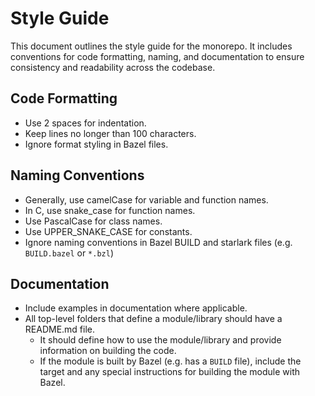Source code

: # Style Guide

This document outlines the style guide for the monorepo. It includes conventions for code
formatting, naming, and documentation to ensure consistency and readability across the codebase.

## Code Formatting

- Use 2 spaces for indentation.
- Keep lines no longer than 100 characters.
- Ignore format styling in Bazel files.

## Naming Conventions

- Generally, use camelCase for variable and function names.
- In C, use snake_case for function names.
- Use PascalCase for class names.
- Use UPPER_SNAKE_CASE for constants.
- Ignore naming conventions in Bazel BUILD and starlark files (e.g. `BUILD.bazel` or `*.bzl`)

## Documentation

- Include examples in documentation where applicable.
- All top-level folders that define a module/library should have a README.md file.
  - It should define how to use the module/library and provide information on building the code.
  - If the module is built by Bazel (e.g. has a `BUILD` file), include the target and any special
    instructions for building the module with Bazel.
------------------------
### WORK TO COMPLETE
Restate each line of the material word for word, skipping any picture.

### THE ANSWER
Source code

: # Style Guide

This document outlines the style guide for the monorepo. It includes conventions for code
formatting, naming, and documentation to ensure consistency and readability across the codebase.

## Code Formatting

- Use 2 spaces for indentation.
- Keep lines no longer than 100 characters.
- Ignore format styling in Bazel files.

## Naming Conventions

- Generally, use camelCase for variable and function names.
- In C, use snake_case for function names.
- Use PascalCase for class names.
- Use UPPER_SNAKE_CASE for constants.
- Ignore naming conventions in Bazel BUILD and starlark files (e.g. `BUILD.bazel` or `*.bzl`)

## Documentation

- Include examples in documentation where applicable.
- All top-level folders that define a module/library should have a README.md file.
  - It should define how to use the module/library and provide information on building the code.
  - If the module is built by Bazel (e.g. has a `BUILD` file), include the target and any special
    instructions for building the module with Bazel.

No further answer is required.